The Biotinylated Anti-DNAM1 Antibody (HDLA058) is a key tool for researchers studying DNAM1, a cell surface receptor involved in the immune response and immune cell activation. This antibody is produced using advanced biotinylation technology, allowing for easy detection and analysis of DNAM1 in a variety of samples.The anti-DNAM1 antibody is raised in rabbits and has been validated for use in applications such as immunofluorescence, flow cytometry, and immunohistochemistry. It specifically binds to DNAM1, enabling researchers to accurately assess its expression and localization in different cell types and tissues.

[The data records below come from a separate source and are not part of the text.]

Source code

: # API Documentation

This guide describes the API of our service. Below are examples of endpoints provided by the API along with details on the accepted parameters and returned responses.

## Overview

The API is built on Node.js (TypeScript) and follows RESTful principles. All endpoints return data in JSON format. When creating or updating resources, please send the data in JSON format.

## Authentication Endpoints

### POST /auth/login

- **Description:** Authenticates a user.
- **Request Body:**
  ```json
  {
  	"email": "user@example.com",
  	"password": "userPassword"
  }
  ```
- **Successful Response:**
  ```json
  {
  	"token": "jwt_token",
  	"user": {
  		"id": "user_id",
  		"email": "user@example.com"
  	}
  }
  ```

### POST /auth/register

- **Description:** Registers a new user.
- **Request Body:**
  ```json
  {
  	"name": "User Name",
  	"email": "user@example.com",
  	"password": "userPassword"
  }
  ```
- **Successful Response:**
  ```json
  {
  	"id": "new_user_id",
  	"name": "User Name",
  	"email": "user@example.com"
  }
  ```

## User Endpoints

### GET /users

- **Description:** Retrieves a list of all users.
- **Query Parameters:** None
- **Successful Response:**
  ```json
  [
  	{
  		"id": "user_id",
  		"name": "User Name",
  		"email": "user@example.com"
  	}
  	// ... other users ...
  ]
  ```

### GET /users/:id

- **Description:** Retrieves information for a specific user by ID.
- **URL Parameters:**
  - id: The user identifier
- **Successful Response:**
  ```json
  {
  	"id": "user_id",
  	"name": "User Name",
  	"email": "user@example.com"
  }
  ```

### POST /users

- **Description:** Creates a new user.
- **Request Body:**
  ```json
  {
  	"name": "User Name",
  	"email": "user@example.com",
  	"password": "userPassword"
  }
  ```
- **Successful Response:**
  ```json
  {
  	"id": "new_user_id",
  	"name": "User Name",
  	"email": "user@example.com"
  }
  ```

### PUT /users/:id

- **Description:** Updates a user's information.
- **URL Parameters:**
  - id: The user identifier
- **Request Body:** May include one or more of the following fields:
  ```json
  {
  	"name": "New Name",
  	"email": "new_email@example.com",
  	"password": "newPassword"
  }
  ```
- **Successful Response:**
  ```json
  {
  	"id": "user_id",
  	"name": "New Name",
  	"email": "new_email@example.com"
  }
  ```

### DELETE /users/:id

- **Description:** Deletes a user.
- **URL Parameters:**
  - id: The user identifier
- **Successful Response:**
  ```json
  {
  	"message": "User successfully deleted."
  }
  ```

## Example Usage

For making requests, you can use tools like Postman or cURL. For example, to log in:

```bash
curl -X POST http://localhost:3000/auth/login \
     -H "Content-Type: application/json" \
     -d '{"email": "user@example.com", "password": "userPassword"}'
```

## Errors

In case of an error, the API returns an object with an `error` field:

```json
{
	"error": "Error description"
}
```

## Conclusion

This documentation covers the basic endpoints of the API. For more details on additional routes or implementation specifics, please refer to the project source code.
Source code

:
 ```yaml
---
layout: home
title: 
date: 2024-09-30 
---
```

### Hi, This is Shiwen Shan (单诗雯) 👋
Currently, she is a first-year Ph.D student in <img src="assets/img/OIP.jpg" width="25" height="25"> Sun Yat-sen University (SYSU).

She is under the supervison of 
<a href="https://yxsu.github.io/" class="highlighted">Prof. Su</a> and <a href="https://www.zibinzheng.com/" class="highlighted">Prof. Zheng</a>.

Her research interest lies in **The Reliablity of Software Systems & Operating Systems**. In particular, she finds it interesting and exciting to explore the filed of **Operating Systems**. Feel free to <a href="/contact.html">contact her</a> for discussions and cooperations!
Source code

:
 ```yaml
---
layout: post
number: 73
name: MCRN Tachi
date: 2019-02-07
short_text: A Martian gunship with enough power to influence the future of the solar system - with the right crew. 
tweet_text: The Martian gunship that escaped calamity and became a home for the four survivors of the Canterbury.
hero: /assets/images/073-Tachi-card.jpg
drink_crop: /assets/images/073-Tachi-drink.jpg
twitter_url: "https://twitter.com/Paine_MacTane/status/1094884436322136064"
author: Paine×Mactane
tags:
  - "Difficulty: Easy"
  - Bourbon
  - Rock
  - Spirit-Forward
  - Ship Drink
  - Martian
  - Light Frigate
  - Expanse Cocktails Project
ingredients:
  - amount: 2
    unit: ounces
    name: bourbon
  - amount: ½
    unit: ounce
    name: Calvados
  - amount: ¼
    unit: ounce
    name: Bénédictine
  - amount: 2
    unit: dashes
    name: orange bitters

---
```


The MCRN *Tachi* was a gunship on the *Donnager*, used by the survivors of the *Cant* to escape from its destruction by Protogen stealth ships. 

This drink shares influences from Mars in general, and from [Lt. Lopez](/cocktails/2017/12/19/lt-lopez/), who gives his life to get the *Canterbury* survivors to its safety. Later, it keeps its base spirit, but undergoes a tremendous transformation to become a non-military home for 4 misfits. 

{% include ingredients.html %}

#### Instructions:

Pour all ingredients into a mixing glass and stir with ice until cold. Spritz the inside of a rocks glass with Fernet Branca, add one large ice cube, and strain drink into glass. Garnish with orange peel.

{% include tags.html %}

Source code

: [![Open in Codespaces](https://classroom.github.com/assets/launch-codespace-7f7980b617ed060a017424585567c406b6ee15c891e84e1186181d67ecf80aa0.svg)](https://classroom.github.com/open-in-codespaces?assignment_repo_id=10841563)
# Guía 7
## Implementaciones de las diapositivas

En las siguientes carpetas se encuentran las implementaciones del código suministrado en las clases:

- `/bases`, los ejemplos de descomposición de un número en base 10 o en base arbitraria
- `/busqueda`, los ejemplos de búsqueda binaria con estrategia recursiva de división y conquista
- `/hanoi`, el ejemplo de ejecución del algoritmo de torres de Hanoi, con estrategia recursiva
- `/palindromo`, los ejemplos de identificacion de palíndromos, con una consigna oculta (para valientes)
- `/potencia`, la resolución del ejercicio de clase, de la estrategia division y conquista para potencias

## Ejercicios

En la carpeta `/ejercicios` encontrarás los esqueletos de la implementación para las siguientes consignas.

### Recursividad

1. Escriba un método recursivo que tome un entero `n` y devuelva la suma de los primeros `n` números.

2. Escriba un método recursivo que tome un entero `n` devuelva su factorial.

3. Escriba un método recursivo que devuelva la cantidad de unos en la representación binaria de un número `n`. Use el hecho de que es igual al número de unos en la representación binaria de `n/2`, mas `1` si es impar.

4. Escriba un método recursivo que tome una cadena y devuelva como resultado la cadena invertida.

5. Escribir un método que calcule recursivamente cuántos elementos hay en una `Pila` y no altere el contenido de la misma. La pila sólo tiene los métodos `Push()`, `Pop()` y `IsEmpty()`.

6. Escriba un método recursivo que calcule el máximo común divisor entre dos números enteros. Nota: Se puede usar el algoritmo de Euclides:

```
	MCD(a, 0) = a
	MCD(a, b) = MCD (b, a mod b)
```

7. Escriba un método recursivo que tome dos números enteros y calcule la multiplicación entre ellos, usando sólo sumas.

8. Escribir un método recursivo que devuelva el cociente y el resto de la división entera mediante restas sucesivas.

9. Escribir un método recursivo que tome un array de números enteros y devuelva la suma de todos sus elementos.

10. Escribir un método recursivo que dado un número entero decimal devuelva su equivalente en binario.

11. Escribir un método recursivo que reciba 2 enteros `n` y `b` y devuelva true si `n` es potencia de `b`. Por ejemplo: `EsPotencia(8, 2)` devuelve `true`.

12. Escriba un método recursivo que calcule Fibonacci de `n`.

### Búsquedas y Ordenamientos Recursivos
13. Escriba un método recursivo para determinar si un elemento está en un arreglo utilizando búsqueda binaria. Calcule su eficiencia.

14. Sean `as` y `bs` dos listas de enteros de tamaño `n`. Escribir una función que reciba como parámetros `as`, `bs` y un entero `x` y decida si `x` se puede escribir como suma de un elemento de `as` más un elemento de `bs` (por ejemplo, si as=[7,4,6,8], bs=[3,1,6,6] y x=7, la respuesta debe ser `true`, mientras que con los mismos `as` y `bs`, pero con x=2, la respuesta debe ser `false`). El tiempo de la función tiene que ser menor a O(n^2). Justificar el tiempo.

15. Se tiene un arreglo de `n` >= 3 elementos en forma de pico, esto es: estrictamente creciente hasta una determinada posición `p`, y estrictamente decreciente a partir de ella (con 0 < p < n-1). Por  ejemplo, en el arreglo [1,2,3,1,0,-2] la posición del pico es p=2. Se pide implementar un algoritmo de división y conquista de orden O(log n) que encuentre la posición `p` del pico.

DNAM1 is a critical molecule in immune surveillance, adhesion, and cytotoxicity, making it a valuable target for studies in immunology, cancer biology, and infectious diseases. By using the Biotinylated Anti-DNAM1 Antibody, researchers can gain insights into the role of DNAM1 in various physiological and pathological processes, ultimately advancing our understanding of immune regulation and potential therapeutic interventions.
SKU:
HDLA058
Size:
100 µg
Clonality:
Monoclonal
Clone:
DM96
Synonyms:
DNAM1, CD226, PTA1
Applications:
ELISA, Flow Cyt
Recommended Dilution:
ELISA 1:5000-10000; Flow Cyt 1:100
Host Species:
Rabbit
Isotype:
Rabbit IgG
Reactivity:
Human
Purification Method:
Purified from cell culture supernatant by affinity chromatography
Formulation:
Powder
Buffer:
1XPBS
Storage:
Store at -20°C to -80°C for 12 months in lyophilized form. After reconstitution, if not intended for use within a month, aliquot and store at -80°C (Avoid repeated freezing and thawing).Lyophilized antibodies are shipped at ambient temperature.
Usage:
Research use only
Background:
This gene encodes a glycoprotein expressed on the surface of NK cells, platelets, monocytes and a subset of T cells. It is a member of the Ig-superfamily containing 2 Ig-like domains of the V-set. The protein mediates cellular adhesion of platelets and megakaryocytic cells to vascular endothelial cells. The protein also plays a role in megakaryocytic cell maturation. Alternative splicing results in multiple transcript variants.